[Your instructions]
Copy exactly the lines from the start of the data below through the one that carries "project on GitHub](https://github.com/cuadrado11/Leveraged_ETF)", and only those.

┌──

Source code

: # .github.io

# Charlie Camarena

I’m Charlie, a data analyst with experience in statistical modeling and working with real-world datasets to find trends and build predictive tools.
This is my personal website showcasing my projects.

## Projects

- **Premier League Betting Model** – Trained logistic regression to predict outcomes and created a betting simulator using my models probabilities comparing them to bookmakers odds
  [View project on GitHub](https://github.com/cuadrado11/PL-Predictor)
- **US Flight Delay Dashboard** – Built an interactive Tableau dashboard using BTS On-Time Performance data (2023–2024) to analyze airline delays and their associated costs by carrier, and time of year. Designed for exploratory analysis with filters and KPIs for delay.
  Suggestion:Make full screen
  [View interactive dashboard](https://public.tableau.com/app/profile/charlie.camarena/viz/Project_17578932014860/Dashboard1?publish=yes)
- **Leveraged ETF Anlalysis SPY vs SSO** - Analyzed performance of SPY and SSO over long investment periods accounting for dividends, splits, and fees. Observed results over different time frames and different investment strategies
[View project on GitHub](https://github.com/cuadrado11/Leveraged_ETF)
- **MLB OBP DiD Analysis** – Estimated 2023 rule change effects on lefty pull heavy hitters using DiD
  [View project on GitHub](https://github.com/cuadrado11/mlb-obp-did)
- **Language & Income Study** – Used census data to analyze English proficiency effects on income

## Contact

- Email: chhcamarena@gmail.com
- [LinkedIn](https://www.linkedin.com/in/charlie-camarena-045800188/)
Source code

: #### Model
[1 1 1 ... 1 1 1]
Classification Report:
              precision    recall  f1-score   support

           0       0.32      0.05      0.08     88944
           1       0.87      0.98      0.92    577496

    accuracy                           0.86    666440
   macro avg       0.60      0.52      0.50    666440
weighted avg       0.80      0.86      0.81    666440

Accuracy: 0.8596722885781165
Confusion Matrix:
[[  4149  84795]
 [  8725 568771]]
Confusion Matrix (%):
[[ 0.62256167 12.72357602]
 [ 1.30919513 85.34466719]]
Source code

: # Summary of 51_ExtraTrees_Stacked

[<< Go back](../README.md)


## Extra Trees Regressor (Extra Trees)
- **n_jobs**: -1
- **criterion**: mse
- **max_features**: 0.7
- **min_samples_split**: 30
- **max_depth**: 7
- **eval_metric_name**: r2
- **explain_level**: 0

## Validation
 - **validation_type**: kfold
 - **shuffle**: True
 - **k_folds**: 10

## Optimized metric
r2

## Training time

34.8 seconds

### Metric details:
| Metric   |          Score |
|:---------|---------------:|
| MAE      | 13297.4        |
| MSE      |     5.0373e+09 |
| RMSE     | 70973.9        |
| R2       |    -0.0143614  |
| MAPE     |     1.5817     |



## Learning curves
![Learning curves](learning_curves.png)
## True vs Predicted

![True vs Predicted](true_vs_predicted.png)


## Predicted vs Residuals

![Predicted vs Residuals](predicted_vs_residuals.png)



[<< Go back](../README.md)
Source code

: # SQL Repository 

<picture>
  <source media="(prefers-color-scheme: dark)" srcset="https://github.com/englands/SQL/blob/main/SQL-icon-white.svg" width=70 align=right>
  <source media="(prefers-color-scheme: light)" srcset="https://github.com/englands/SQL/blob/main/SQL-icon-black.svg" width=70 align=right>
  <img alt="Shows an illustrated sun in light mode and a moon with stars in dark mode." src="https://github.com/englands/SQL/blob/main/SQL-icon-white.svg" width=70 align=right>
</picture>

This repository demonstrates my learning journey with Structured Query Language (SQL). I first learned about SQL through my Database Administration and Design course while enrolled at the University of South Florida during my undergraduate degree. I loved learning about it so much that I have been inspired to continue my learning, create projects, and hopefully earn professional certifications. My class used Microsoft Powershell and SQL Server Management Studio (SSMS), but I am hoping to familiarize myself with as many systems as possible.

└──

[The answer]
Source code

: # .github.io

# Charlie Camarena

I’m Charlie, a data analyst with experience in statistical modeling and working with real-world datasets to find trends and build predictive tools.
This is my personal website showcasing my projects.

## Projects

- **Premier League Betting Model** – Trained logistic regression to predict outcomes and created a betting simulator using my models probabilities comparing them to bookmakers odds
  [View project on GitHub](https://github.com/cuadrado11/PL-Predictor)
- **US Flight Delay Dashboard** – Built an interactive Tableau dashboard using BTS On-Time Performance data (2023–2024) to analyze airline delays and their associated costs by carrier, and time of year. Designed for exploratory analysis with filters and KPIs for delay.
  Suggestion:Make full screen
  [View interactive dashboard](https://public.tableau.com/app/profile/charlie.camarena/viz/Project_17578932014860/Dashboard1?publish=yes)
- **Leveraged ETF Anlalysis SPY vs SSO** - Analyzed performance of SPY and SSO over long investment periods accounting for dividends, splits, and fees. Observed results over different time frames and different investment strategies
[View project on GitHub](https://github.com/cuadrado11/Leveraged_ETF)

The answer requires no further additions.